:: EXERCISE DIRECTIONS ::
Copy out the full set of records. Keep every word the same.

□ □ □

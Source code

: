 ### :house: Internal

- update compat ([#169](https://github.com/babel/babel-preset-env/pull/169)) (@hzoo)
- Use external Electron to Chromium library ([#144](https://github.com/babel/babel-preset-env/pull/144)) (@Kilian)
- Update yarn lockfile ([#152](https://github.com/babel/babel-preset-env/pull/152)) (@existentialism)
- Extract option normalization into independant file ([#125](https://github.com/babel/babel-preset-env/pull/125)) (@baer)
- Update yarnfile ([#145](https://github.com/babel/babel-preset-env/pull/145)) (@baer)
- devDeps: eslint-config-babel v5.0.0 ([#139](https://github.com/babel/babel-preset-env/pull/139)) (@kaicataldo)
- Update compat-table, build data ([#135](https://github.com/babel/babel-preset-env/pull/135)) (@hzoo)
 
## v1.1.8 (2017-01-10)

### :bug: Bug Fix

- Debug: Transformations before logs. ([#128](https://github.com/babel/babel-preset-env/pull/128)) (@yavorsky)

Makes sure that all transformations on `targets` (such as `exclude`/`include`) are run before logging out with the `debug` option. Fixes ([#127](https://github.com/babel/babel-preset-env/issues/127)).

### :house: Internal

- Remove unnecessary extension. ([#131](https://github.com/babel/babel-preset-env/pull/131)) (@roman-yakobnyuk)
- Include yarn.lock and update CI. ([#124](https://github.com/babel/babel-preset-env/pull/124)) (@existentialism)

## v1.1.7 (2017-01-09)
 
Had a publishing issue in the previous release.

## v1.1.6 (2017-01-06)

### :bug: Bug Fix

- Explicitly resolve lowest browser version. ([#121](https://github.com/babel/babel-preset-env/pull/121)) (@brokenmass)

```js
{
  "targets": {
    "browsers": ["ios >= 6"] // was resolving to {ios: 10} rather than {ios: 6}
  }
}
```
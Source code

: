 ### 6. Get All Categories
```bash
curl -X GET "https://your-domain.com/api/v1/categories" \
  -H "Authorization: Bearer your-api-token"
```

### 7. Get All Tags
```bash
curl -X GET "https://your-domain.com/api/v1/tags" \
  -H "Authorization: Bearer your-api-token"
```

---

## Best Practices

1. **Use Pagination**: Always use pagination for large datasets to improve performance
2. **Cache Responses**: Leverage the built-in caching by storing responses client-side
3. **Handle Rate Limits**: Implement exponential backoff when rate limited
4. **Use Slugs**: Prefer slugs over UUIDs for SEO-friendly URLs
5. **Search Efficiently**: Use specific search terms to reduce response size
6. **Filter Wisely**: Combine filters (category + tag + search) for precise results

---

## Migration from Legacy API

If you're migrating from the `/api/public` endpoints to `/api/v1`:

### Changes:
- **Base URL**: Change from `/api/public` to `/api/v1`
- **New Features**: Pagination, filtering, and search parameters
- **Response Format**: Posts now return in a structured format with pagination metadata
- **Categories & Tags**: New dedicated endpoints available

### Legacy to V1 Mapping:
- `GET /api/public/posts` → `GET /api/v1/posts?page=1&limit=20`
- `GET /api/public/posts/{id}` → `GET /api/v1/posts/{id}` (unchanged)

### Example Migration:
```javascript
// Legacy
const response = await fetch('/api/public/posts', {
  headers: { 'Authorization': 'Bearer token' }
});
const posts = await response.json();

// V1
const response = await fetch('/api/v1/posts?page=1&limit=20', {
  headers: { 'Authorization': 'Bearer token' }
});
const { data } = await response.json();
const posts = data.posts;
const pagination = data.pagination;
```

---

□ □ □

:: THE ANSWER ::
Source code

: ### :house: Internal

- update compat ([#169](https://github.com/babel/babel-preset-env/pull/169)) (@hzoo)
- Use external Electron to Chromium library ([#144](https://github.com/babel/babel-preset-env/pull/144)) (@Kilian)
- Update yarn lockfile ([#152](https://github.com/babel/babel-preset-env/pull/152)) (@existentialism)
- Extract option normalization into independant file ([#125](https://github.com/babel/babel-preset-env/pull/125)) (@baer)
- Update yarnfile ([#145](https://github.com/babel/babel-preset-env/pull/145)) (@baer)
- devDeps: eslint-config-babel v5.0.0 ([#139](https://github.com/babel/babel-preset-env/pull/139)) (@kaicataldo)
- Update compat-table, build data ([#135](https://github.com/babel/babel-preset-env/pull/135)) (@hzoo)
 
## v1.1.8 (2017-01-10)

### :bug: Bug Fix

- Debug: Transformations before logs. ([#128](https://github.com/babel/babel-preset-env/pull/128)) (@yavorsky)

Makes sure that all transformations on `targets` (such as `exclude`/`include`) are run before logging out with the `debug` option. Fixes ([#127](https://github.com/babel/babel-preset-env/issues/127)).

### :house: Internal

- Remove unnecessary extension. ([#131](https://github.com/babel/babel-preset-env/pull/131)) (@roman-yakobnyuk)
- Include yarn.lock and update CI. ([#124](https://github.com/babel/babel-preset-env/pull/124)) (@existentialism)

## v1.1.7 (2017-01-09)
 
Had a publishing issue in the previous release.

## v1.1.6 (2017-01-06)

### :bug: Bug Fix

- Explicitly resolve lowest browser version. ([#121](https://github.com/babel/babel-preset-env/pull/121)) (@brokenmass)

```js
{
  "targets": {
    "browsers": ["ios >= 6"] // was resolving to {ios: 10} rather than {ios: 6}
  }
}
```
Source code

: ### 6. Get All Categories
```bash
curl -X GET "https://your-domain.com/api/v1/categories" \
  -H "Authorization: Bearer your-api-token"
```

### 7. Get All Tags
```bash
curl -X GET "https://your-domain.com/api/v1/tags" \
  -H "Authorization: Bearer your-api-token"
```

---

## Best Practices

1. **Use Pagination**: Always use pagination for large datasets to improve performance
2. **Cache Responses**: Leverage the built-in caching by storing responses client-side
3. **Handle Rate Limits**: Implement exponential backoff when rate limited
4. **Use Slugs**: Prefer slugs over UUIDs for SEO-friendly URLs
5. **Search Efficiently**: Use specific search terms to reduce response size
6. **Filter Wisely**: Combine filters (category + tag + search) for precise results

---

## Migration from Legacy API

If you're migrating from the `/api/public` endpoints to `/api/v1`:

### Changes:
- **Base URL**: Change from `/api/public` to `/api/v1`
- **New Features**: Pagination, filtering, and search parameters
- **Response Format**: Posts now return in a structured format with pagination metadata
- **Categories & Tags**: New dedicated endpoints available

### Legacy to V1 Mapping:
- `GET /api/public/posts` → `GET /api/v1/posts?page=1&limit=20`
- `GET /api/public/posts/{id}` → `GET /api/v1/posts/{id}` (unchanged)

### Example Migration:
```javascript
// Legacy
const response = await fetch('/api/public/posts', {
  headers: { 'Authorization': 'Bearer token' }
});
const posts = await response.json();

// V1
const response = await fetch('/api/v1/posts?page=1&limit=20', {
  headers: { 'Authorization': 'Bearer token' }
});
const { data } = await response.json();
const posts = data.posts;
const pagination = data.pagination;
```

---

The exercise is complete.